Saved data entries
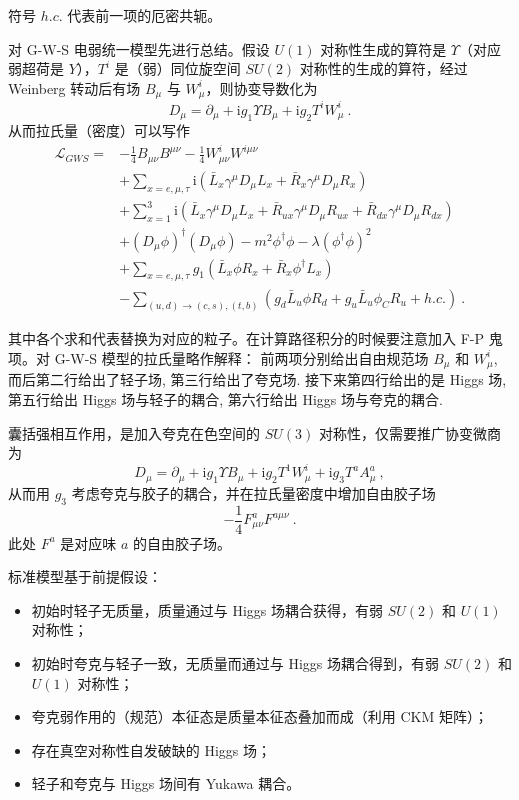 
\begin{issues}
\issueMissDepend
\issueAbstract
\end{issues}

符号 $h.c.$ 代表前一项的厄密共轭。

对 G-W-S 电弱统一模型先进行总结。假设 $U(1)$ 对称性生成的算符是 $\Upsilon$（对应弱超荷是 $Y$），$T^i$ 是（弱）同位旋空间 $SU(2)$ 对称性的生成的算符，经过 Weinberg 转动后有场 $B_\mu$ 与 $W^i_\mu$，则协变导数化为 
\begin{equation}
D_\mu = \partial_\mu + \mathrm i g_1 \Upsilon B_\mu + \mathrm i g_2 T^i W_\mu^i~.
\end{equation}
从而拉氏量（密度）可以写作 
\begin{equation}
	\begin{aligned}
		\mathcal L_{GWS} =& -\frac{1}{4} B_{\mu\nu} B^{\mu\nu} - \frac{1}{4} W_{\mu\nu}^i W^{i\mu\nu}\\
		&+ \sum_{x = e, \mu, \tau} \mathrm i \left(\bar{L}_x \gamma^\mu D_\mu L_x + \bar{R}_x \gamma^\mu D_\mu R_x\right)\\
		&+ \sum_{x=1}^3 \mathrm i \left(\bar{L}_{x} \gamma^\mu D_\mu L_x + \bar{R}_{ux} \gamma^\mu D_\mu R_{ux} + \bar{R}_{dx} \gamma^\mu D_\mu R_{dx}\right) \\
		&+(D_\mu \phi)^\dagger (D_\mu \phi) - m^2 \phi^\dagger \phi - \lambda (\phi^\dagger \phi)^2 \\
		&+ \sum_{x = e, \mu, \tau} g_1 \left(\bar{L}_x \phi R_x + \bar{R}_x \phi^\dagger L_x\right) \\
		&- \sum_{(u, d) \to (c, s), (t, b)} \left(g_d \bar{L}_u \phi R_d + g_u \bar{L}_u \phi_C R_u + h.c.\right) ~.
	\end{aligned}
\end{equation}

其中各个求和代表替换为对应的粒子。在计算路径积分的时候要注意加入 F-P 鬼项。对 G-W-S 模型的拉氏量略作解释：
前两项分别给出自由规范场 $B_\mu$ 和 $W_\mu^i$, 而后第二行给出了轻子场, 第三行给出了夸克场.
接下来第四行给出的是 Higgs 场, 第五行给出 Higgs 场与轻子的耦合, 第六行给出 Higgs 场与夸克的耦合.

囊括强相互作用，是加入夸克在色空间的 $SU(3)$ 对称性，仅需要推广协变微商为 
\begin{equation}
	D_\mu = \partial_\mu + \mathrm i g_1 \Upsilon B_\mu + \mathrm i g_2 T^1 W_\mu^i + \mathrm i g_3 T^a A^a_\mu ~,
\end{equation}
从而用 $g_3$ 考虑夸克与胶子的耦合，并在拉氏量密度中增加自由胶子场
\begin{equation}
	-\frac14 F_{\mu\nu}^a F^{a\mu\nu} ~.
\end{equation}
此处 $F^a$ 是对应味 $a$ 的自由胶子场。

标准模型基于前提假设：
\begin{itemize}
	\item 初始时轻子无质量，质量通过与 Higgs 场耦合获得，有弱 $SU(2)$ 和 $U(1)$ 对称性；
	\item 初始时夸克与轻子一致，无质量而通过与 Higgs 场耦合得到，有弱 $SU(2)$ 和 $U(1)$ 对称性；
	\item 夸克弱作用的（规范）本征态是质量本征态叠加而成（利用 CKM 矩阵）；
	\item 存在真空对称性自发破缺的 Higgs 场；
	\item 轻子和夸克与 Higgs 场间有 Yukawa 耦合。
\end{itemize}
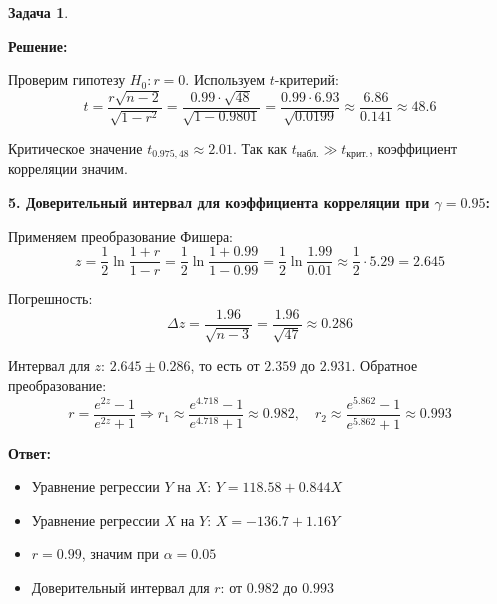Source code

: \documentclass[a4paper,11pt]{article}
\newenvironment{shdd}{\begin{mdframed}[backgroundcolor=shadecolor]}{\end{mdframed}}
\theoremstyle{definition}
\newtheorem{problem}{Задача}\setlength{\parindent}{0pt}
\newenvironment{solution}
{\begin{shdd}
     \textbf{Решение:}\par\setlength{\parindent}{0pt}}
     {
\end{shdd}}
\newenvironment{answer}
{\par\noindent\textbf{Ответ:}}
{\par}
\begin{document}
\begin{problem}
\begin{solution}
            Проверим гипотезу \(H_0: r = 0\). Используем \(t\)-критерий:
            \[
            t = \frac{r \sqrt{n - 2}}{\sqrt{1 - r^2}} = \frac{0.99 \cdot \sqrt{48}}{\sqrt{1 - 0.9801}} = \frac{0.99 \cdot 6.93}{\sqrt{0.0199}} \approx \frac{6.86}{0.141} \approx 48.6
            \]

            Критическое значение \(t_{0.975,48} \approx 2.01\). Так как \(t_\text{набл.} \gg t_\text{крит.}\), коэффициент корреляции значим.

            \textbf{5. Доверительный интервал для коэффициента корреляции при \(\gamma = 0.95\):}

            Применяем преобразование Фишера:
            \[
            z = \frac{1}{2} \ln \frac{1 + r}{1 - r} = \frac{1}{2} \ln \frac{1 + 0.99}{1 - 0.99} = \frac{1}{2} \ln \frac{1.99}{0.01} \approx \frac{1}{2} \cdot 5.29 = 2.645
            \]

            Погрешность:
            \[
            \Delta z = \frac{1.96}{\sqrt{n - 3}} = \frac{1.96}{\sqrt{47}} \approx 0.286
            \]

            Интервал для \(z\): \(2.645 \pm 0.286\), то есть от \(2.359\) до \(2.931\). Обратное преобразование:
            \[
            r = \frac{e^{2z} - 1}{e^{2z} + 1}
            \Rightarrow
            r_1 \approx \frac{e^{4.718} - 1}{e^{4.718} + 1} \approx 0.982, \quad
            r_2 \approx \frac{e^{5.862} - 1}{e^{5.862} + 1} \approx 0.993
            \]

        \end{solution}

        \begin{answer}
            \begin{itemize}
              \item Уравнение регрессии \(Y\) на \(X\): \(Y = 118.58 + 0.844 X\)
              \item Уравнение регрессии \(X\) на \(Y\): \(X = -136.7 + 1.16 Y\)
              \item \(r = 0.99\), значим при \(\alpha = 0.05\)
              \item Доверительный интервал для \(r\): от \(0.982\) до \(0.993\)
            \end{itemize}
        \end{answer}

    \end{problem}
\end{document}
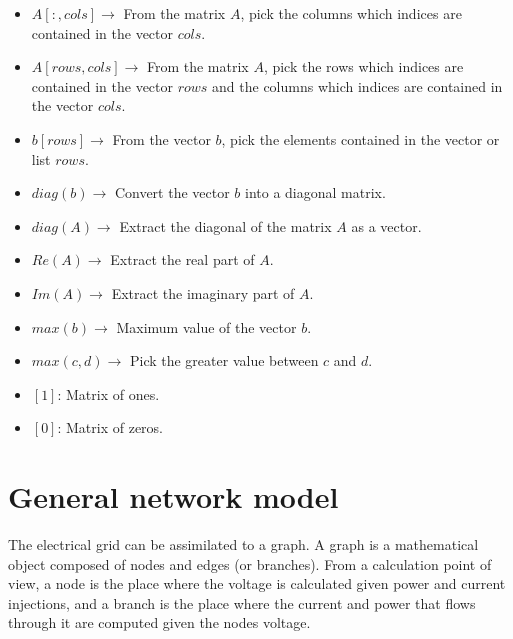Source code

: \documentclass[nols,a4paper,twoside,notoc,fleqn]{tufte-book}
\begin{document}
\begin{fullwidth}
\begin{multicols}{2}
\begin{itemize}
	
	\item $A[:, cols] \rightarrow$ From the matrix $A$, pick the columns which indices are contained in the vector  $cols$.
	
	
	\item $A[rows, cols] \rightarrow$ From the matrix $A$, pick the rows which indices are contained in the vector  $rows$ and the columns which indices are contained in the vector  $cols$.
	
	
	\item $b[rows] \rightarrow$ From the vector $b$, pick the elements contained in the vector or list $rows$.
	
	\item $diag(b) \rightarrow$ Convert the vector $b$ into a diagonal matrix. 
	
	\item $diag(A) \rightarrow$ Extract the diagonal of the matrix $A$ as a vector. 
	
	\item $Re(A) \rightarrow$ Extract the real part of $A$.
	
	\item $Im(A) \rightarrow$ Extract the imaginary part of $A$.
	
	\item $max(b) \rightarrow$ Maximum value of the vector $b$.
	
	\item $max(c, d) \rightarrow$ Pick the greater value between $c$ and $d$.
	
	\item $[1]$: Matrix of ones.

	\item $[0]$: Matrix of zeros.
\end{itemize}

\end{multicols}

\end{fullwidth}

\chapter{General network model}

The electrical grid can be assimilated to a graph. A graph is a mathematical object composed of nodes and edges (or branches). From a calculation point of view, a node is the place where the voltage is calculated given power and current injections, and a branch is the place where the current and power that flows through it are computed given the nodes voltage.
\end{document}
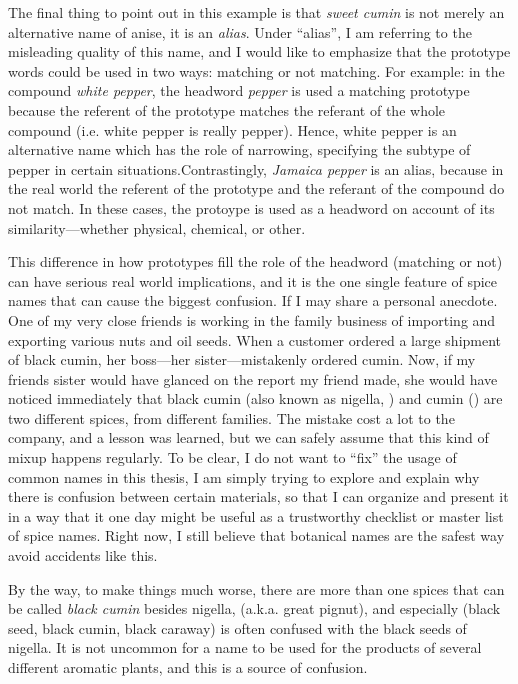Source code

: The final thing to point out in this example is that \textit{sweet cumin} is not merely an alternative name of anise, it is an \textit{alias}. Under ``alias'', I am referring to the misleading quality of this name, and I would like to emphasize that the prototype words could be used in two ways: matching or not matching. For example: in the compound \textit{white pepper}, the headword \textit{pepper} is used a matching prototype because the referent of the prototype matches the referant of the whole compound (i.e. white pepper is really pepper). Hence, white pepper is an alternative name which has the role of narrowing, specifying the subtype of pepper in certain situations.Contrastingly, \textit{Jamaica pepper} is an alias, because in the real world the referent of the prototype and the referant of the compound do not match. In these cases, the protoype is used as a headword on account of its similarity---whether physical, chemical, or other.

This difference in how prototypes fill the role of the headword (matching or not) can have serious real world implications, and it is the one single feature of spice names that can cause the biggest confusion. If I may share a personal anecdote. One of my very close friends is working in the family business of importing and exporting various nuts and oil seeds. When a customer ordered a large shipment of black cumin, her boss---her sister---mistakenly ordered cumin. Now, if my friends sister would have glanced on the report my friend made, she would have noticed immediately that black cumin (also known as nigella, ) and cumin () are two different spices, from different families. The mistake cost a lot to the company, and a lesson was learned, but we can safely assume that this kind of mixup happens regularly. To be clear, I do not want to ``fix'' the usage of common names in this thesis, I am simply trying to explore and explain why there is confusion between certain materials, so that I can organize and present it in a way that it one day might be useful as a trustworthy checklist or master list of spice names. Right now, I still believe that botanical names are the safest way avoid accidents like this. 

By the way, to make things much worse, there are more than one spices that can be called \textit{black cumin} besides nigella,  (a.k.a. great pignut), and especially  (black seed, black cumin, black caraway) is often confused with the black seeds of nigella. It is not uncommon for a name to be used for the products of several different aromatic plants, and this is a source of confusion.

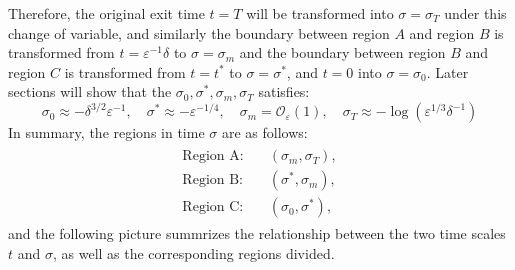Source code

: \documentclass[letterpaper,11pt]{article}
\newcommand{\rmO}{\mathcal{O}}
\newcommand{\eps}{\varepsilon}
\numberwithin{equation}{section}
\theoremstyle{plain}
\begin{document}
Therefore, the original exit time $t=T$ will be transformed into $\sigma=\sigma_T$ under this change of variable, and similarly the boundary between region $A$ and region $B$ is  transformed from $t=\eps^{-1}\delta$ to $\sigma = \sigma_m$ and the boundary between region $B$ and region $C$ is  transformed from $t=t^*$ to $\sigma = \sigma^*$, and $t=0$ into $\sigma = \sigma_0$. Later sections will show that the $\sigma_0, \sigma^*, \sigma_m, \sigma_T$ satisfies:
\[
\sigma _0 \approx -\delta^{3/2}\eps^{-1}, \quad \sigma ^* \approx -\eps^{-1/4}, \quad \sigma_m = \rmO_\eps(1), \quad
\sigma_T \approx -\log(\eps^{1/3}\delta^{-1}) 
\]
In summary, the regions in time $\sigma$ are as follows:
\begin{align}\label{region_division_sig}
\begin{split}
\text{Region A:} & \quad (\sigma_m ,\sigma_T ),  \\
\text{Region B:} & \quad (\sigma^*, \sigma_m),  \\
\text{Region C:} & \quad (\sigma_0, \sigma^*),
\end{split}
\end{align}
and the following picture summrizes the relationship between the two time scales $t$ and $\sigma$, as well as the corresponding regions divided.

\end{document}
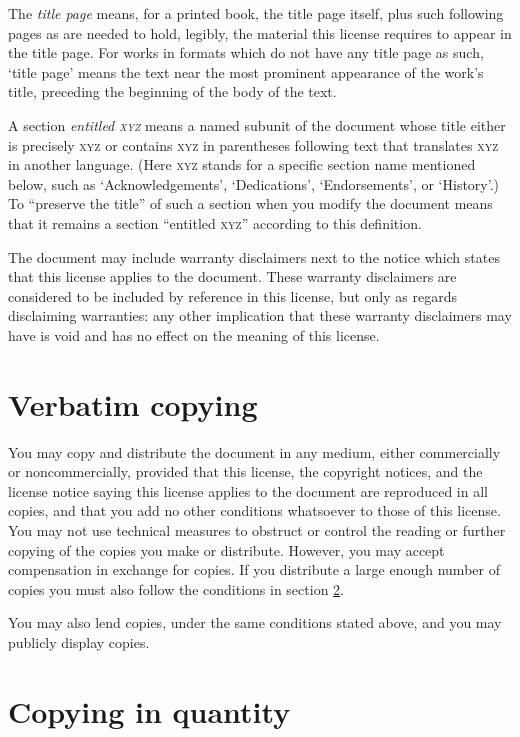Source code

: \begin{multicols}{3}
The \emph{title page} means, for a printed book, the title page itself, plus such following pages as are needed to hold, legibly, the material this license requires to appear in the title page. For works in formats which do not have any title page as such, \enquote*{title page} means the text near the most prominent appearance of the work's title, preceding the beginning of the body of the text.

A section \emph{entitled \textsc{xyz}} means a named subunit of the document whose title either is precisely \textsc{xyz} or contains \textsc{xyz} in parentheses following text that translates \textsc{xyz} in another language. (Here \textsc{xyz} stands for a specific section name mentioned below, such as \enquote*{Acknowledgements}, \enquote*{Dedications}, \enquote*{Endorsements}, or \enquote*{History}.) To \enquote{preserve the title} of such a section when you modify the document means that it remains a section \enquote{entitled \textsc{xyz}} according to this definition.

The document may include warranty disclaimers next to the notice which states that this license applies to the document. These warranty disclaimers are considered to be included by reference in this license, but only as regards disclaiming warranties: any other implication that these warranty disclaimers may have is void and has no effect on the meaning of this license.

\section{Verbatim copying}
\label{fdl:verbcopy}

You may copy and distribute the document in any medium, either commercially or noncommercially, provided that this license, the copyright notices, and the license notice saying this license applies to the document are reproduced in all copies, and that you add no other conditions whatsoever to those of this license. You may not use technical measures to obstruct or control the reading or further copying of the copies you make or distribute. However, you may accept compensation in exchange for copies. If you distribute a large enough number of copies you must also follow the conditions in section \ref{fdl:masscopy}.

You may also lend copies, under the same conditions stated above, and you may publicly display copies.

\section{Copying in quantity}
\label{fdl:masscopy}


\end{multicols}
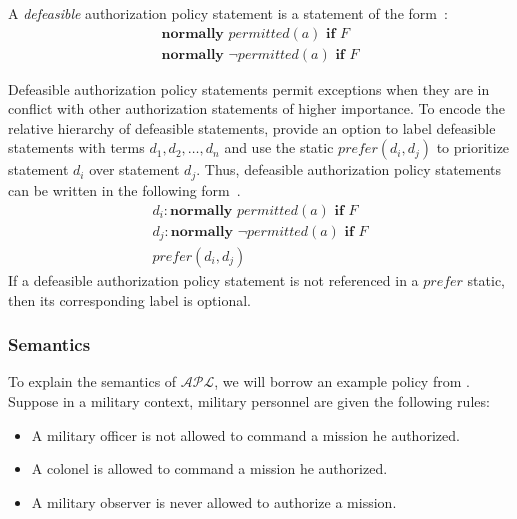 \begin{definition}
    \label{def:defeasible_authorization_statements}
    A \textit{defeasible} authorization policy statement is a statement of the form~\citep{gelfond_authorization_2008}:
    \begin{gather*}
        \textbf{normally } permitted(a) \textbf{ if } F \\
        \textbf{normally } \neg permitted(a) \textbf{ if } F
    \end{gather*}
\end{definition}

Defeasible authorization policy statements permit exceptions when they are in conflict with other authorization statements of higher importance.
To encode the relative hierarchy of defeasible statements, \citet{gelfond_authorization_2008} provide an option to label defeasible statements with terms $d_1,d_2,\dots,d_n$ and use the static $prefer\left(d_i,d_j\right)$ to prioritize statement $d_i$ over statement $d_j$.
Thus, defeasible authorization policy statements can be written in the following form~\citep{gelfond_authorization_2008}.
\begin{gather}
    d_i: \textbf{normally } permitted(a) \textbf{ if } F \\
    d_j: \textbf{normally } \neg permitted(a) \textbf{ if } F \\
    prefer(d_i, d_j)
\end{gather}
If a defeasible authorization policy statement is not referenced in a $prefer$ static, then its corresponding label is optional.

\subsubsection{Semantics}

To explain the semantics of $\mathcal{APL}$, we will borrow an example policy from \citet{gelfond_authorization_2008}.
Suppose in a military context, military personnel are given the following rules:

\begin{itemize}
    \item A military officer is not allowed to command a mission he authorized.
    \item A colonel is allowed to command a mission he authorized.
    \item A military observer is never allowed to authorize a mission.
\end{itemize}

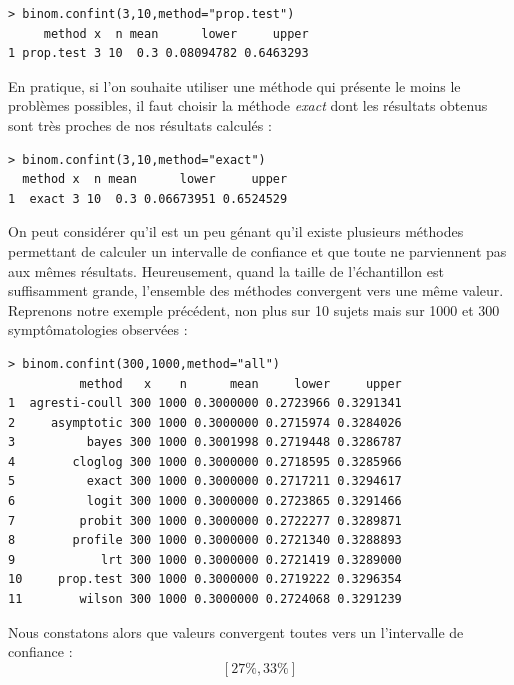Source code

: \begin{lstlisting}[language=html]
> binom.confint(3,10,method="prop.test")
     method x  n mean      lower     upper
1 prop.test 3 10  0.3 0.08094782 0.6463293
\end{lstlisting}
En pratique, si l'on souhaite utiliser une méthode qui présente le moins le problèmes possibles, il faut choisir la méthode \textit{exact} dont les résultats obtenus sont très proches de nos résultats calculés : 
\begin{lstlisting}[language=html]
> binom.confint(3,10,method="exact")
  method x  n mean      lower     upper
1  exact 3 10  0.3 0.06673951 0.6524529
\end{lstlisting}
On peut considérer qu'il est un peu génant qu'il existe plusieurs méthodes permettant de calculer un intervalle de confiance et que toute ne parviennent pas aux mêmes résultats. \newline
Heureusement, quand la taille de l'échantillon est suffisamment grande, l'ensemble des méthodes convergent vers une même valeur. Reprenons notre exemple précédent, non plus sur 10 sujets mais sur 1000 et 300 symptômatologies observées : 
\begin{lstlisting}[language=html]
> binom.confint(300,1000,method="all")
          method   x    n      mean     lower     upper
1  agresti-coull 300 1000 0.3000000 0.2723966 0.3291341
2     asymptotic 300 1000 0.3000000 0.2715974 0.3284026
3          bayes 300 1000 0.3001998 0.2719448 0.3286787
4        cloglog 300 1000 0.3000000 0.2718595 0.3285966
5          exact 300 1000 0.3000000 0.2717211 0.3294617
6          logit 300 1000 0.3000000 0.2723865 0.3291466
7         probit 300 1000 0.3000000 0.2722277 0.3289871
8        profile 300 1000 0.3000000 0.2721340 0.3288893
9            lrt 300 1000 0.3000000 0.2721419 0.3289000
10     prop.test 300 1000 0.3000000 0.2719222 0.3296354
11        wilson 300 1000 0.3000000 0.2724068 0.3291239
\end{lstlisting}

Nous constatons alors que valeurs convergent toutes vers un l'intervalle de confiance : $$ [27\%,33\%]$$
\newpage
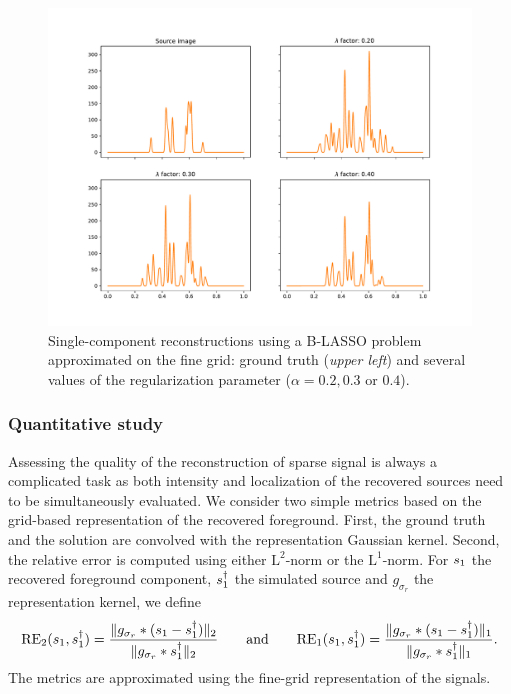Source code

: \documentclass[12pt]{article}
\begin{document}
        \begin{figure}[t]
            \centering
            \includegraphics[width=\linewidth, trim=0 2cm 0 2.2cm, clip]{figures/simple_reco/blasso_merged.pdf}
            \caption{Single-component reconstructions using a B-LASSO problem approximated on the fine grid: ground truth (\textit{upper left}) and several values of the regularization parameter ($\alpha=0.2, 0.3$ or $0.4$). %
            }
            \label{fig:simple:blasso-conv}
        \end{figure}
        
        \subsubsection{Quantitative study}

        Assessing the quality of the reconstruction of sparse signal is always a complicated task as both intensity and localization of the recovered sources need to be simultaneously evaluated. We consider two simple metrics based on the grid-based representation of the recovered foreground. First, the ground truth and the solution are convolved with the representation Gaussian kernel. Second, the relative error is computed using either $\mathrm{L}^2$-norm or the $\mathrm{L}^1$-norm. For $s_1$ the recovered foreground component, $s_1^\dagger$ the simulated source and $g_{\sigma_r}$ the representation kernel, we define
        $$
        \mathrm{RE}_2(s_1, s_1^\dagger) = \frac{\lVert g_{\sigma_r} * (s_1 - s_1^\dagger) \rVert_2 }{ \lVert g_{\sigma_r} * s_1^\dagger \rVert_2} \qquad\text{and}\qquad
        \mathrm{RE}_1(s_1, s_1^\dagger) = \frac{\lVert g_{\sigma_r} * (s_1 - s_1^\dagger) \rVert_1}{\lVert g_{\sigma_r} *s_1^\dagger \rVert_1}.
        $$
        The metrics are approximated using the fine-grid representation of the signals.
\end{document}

→ AIM OF THE TASK
Lines in the data that hold "prop" must be located and copied.

→ EXERCISE SOLUTION
> binom.confint(3,10,method="prop.test")
1 prop.test 3 10  0.3 0.08094782 0.6463293
10     prop.test 300 1000 0.3000000 0.2719222 0.3296354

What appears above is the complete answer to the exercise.